Unto Us a Child is Born
These words were written by the prophet Isaiah 700 years before the birth of Jesus:
‘The people that walked in darkness have seen a great light: they that dwell in the land of the shadow of death, upon them hath the light shined . . .
‘For unto us a child is born, unto us a son is given: and the government shall be upon his shoulder: and his name shall be called Wonderful, Counsellor, The mighty God, The everlasting Father, The Prince of Peace.
‘Of the increase of his government and peace there shall be no end, upon the throne of David, and upon his kingdom, to order it, and to establish it with judgment and with justice from henceforth even for ever. The zeal of the Lord of hosts will perform this. (Isaiah 9.2, 6-7)
Isaiah’s words were set to music by Handel in his 1741 oratorio Messiah:
At this time of year there are many readings from Isaiah’s prophecy. He seems to have had extraordinary insights into what the life, death and resurrection of Jesus would mean for the world.
The title of one of the songs I like to listen to around Christmas time takes up Isaiah’s words very closely: When a Child is Born, sung by Johnny Mathis. The introductory remarks on this video strike a sad note this year:
It certainly sounds as if Mathis is singing about the birth of Jesus:
A ray of hope flickers in the sky;
A tiny star lights the way up high
All across the land dawns a bright new morn
This comes to pass when a child is born.
However, looking more closely at the lyrics towards the end of the song, we discover some uncertainty about who the child is. It’s rather similar to the many Nativity plays that take place around this time of year: I love them, and they often contain a moving message of hope for the future. But they are focused on a child, on a baby called Jesus. It’s often left quite a lot less certain what the significance of this baby might be.
So the message ‘Unto us a child is born’ could be a bit vague, were it not for what follows in Isaiah’s prophecy: ‘Unto us a Son is given’. This makes it much more specific. Jesus is not just a child from an unspecified place and time; not just a baby in a manger: he is a Son.
That word ‘Son’ became absolutely crucial to debates and discussions about who Jesus was in the early years of the Christian Church. Using terms found in the New Testament, the Fathers of the Church declared that Jesus is both Son of God and Son of Man; that he has both human and divine natures. He was truly human, truly as we are: his humanity was not just an appearance or a disguise. But he was also truly divine – the Son of God – because he was and is the Father’s eternal Word and only-begotten Son. Much energy was expended in working out how both of these identities could be held together in the one God-man Jesus Christ.
This really mattered because, as the church Fathers reasoned, in order to come to where we are, and in order to save human beings like us, Jesus needed to share our nature: he needed to be truly human – the Son of Man.

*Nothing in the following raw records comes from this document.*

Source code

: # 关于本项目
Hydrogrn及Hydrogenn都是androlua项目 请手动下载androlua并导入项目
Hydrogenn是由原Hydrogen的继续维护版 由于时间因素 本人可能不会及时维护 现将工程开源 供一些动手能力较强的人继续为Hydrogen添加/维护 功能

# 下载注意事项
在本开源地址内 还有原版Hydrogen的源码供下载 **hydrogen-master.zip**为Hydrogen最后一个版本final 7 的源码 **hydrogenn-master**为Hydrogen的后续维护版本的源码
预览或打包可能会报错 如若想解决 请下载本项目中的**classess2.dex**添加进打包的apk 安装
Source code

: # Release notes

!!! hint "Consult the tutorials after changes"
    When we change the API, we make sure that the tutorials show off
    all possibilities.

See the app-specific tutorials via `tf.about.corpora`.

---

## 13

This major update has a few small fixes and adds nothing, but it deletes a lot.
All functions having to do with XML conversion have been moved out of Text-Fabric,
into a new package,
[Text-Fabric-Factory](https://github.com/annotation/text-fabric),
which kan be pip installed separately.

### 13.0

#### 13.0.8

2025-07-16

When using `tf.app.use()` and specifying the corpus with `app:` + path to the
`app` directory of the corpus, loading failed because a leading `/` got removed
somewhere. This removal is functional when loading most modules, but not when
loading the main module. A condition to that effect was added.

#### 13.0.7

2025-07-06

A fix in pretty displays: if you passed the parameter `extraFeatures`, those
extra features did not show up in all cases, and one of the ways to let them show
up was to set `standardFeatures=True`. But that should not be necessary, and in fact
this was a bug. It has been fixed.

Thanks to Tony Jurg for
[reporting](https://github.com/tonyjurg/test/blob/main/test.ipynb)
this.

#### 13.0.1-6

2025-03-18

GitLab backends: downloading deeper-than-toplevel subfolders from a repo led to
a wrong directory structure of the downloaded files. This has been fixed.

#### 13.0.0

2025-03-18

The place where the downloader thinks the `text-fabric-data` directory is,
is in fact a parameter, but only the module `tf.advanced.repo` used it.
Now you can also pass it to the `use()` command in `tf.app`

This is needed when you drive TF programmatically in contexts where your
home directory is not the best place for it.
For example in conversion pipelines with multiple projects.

But likewise, in order to bring a true salvation that really comes from God; ultimately to make us ‘partakers of the divine nature’ (2 Peter 1.4) Jesus needed to be truly divine; the Son of God.
This should not just be taken as a point of abstruse theology as we reach Christmas 2020. In a year in which human beings have amply demonstrated our capacity to land ourselves in a terrible mess, Christmas reminds us that in Jesus – the Son of Man – God came to share completely in that mess, by virtue of Christ’s fully human nature. Similarly, in a year in which human beings have yet again demonstrated how disastrously unable we are to save ourselves, Christmas reminds us that Jesus – the Son of God – can bring a true salvation because he is truly divine: begotten from the Father’s heart before all worlds.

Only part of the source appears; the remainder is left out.